Long lines besiege clinics and hospitals in South Africa which are overwhelmed by endless needs. Apartheid-era laws created widespread poverty and desperate health conditions, especially in townships surrounding city centers like Cape Town.
 
But for conditions like HIV, hypertension and diabetes, life-saving drugs are useless — and even harmful — without proper nutrition. Too often in townships, daily diets are filled with junk food, fish and chips, meat and very few vegetables. So Mamelani Projects decided to teach local women about health and nutrition. They conduct classes in garages and visit people in their homes.
 
In the U.S., the need for health coaches is spurred in part by the Affordable Care Act and major changes in how hospitals are paid. Private and public insurers are testing out so-called bundled payments and other strategies that reward value instead of volume, and there are strong financial incentives to steady the lives of people like Jeanette Rodriguez, even when those needs seem to have nothing to do with health care.
 
A diabetic who suffers from back pain, Rodriguez was nearly done in by the stress of caring for her father. City Health Works’ Belton intervened, helping her find a nursing home for him and guiding her appeal for disability benefits.
 
But she’s also a liaison for Rodriguez’s own medical needs, helping her keep track of appointments and drafting a list of ailments and questions for her doctor.
 
That’s a big part of a health coach’s job — teaching patients to be better advocates for themselves.
 
During an appointment at a nearby Mount Sinai clinic, that preparation has paid off. Dr. Joseph Truglio tells Rodriguez she likely had a mild stroke.
 
Rodriguez had dismissed the tingling on her right side as arthritis, but Belton’s insistence — and long history working with her — ensured Truglio would take notice.

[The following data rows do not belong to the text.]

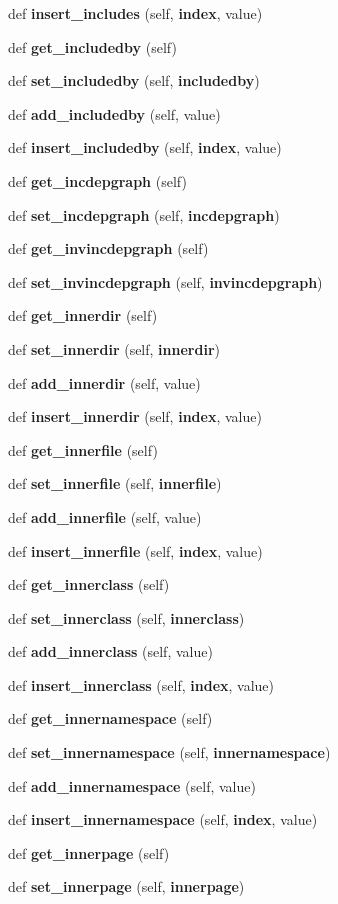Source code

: \begin{DoxyCompactItemize}
def {\bf insert\+\_\+includes} (self, {\bf index}, value)
\item 
def {\bf get\+\_\+includedby} (self)
\item 
def {\bf set\+\_\+includedby} (self, {\bf includedby})
\item 
def {\bf add\+\_\+includedby} (self, value)
\item 
def {\bf insert\+\_\+includedby} (self, {\bf index}, value)
\item 
def {\bf get\+\_\+incdepgraph} (self)
\item 
def {\bf set\+\_\+incdepgraph} (self, {\bf incdepgraph})
\item 
def {\bf get\+\_\+invincdepgraph} (self)
\item 
def {\bf set\+\_\+invincdepgraph} (self, {\bf invincdepgraph})
\item 
def {\bf get\+\_\+innerdir} (self)
\item 
def {\bf set\+\_\+innerdir} (self, {\bf innerdir})
\item 
def {\bf add\+\_\+innerdir} (self, value)
\item 
def {\bf insert\+\_\+innerdir} (self, {\bf index}, value)
\item 
def {\bf get\+\_\+innerfile} (self)
\item 
def {\bf set\+\_\+innerfile} (self, {\bf innerfile})
\item 
def {\bf add\+\_\+innerfile} (self, value)
\item 
def {\bf insert\+\_\+innerfile} (self, {\bf index}, value)
\item 
def {\bf get\+\_\+innerclass} (self)
\item 
def {\bf set\+\_\+innerclass} (self, {\bf innerclass})
\item 
def {\bf add\+\_\+innerclass} (self, value)
\item 
def {\bf insert\+\_\+innerclass} (self, {\bf index}, value)
\item 
def {\bf get\+\_\+innernamespace} (self)
\item 
def {\bf set\+\_\+innernamespace} (self, {\bf innernamespace})
\item 
def {\bf add\+\_\+innernamespace} (self, value)
\item 
def {\bf insert\+\_\+innernamespace} (self, {\bf index}, value)
\item 
def {\bf get\+\_\+innerpage} (self)
\item 
def {\bf set\+\_\+innerpage} (self, {\bf innerpage})
\item 

\end{DoxyCompactItemize}
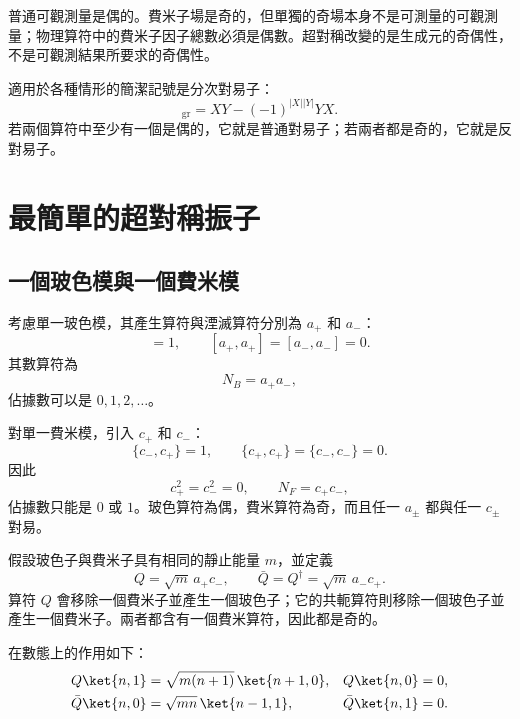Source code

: 普通可觀測量是偶的。費米子場是奇的，但單獨的奇場本身不是可測量的可觀測量；物理算符中的費米子因子總數必須是偶數。超對稱改變的是生成元的奇偶性，不是可觀測結果所要求的奇偶性。

適用於各種情形的簡潔記號是分次對易子：
\begin{equation}
[X,Y]_{\mathrm{gr}}
=XY-(-1)^{|X||Y|}YX.
\end{equation}
若兩個算符中至少有一個是偶的，它就是普通對易子；若兩者都是奇的，它就是反對易子。

\section{最簡單的超對稱振子}

\subsection{一個玻色模與一個費米模}

考慮單一玻色模，其產生算符與湮滅算符分別為 \(a_+\) 和 \(a_-\)：
\begin{equation}
[a_-,a_+]=1,
\qquad
[a_+,a_+]=[a_-,a_-]=0.
\end{equation}
其數算符為
\begin{equation}
N_B=a_+a_-,
\end{equation}
佔據數可以是 \(0,1,2,\ldots\)。

對單一費米模，引入 \(c_+\) 和 \(c_-\)：
\begin{equation}
\{c_-,c_+\}=1,
\qquad
\{c_+,c_+\}=\{c_-,c_-\}=0.
\end{equation}
因此
\begin{equation}
c_+^2=c_-^2=0,
\qquad
N_F=c_+c_-,
\end{equation}
佔據數只能是 \(0\) 或 \(1\)。玻色算符為偶，費米算符為奇，而且任一 \(a_\pm\) 都與任一 \(c_\pm\) 對易。


假設玻色子與費米子具有相同的靜止能量 \(m\)，並定義
\begin{equation}
Q=\sqrt m\,a_+c_-,
\qquad
\bar Q=Q^\dagger=\sqrt m\,a_-c_+.
\end{equation}
算符 \(Q\) 會移除一個費米子並產生一個玻色子；它的共軛算符則移除一個玻色子並產生一個費米子。兩者都含有一個費米算符，因此都是奇的。

在數態上的作用如下：
\begin{align}
Q\ket{n,1}
&=\sqrt{m(n+1)}\,\ket{n+1,0},
&
Q\ket{n,0}&=0,\\
\bar Q\ket{n,0}
&=\sqrt{mn}\,\ket{n-1,1},
&
\bar Q\ket{n,1}&=0.
\end{align}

And that is City Health Works’ goal: identify patients careening toward catastrophe and intervene before it happens.
 
“Here we have a patient that had not been to the ER, but was slowly getting worse,” said Truglio. “So that’s the real success story, as opposed to sort of finding patients who are already in the hospital for something that we should have been dealing with for years before that.”
 
Coaches use electronic health records to inform doctors about developments in the field, like whether patients are taking their medications or experiencing changes in their mental health.
 
Kaur wants to make coaches an indispensable part of the health care system by professionalizing their role and proving their financial value.
 
“Six years ago, the word ‘community health worker’ was foreign to most people we spoke to,” she said. “Now it is written into almost every single grant or funding opportunity from [Medicare and Medicaid].”
 
But Kaur goes home each night to one of her biggest skeptics. Her husband, Dr. Prabhjot Singh, heads the department of health system design at Mount Sinai. He’s weighing whether there’s enough evidence that her program works and should be integrated into Mount Sinai’s core business.
 
“Every time somebody sees one of these beautiful, well-designed, kind of custom engagement tools, I think the thought that comes up a lot with my colleagues, and frankly my own, is: How do you do this for 40,000 people? 50,000 people at the scale of the Mount Sinai Health System?” said Singh.
 
He added, “We actually have to know whether or not the relationship between Destini and her client is effective. It may feel really good, but from a health system perspective, we have to really understand, ‘Is she getting healthier? And are we doing it in a cost effective way?’”
 
There are early signs the program is working: Patients with health coaches cost $600 a month less in medical care than a control group, a strong indication that coaches prevented expensive medical emergencies. For half the patients, coaches alerted doctors about patients’ urgent needs.
 
City Health Works remains a small venture, supported largely by foundations interested in testing the model.  But Kaur’s ultimate aim is to have thousands of coaches like Destini Belton in neighborhoods around the country that can match the successes seen elsewhere in the world.